_Pictures paired with source code_.
# # # # #

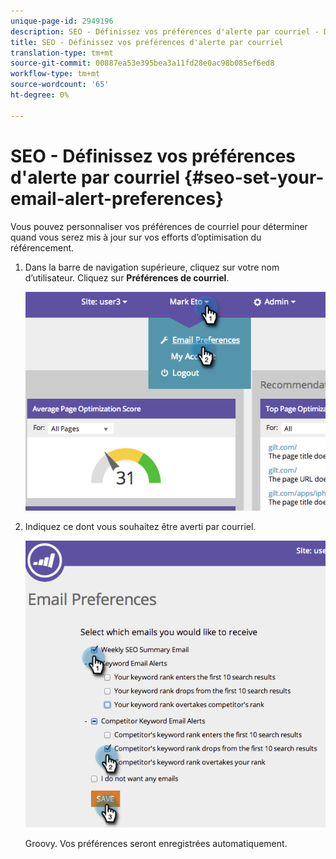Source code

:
 ```yaml
---
unique-page-id: 2949196
description: SEO - Définissez vos préférences d'alerte par courriel - Documents marketing - Documentation du produit
title: SEO - Définissez vos préférences d'alerte par courriel
translation-type: tm+mt
source-git-commit: 00887ea53e395bea3a11fd28e0ac98b085ef6ed8
workflow-type: tm+mt
source-wordcount: '65'
ht-degree: 0%

---
```



# SEO - Définissez vos préférences d&#39;alerte par courriel {#seo-set-your-email-alert-preferences}

Vous pouvez personnaliser vos préférences de courriel pour déterminer quand vous serez mis à jour sur vos efforts d’optimisation du référencement.

1. Dans la barre de navigation supérieure, cliquez sur votre nom d’utilisateur. Cliquez sur **Préférences de courriel**.

   ![](assets/image2014-9-17-21-3a23-3a28.png)

1. Indiquez ce dont vous souhaitez être averti par courriel.

   ![](assets/image2014-9-17-21-3a23-3a33.png)

   Groovy. Vos préférences seront enregistrées automatiquement.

# # # # #

Please restate the data word for word, leaving out any picture it holds.

_Written response_.
Source code

:
 ```yaml
---
unique-page-id: 2949196
description: SEO - Définissez vos préférences d'alerte par courriel - Documents marketing - Documentation du produit
title: SEO - Définissez vos préférences d'alerte par courriel
translation-type: tm+mt
source-git-commit: 00887ea53e395bea3a11fd28e0ac98b085ef6ed8
workflow-type: tm+mt
source-wordcount: '65'
ht-degree: 0%

---
```



# SEO - Définissez vos préférences d&#39;alerte par courriel {#seo-set-your-email-alert-preferences}

Vous pouvez personnaliser vos préférences de courriel pour déterminer quand vous serez mis à jour sur vos efforts d’optimisation du référencement.

1. Dans la barre de navigation supérieure, cliquez sur votre nom d’utilisateur. Cliquez sur **Préférences de courriel**.

   ![](assets/image2014-9-17-21-3a23-3a28.png)

1. Indiquez ce dont vous souhaitez être averti par courriel.

   ![](assets/image2014-9-17-21-3a23-3a33.png)

   Groovy. Vos préférences seront enregistrées automatiquement.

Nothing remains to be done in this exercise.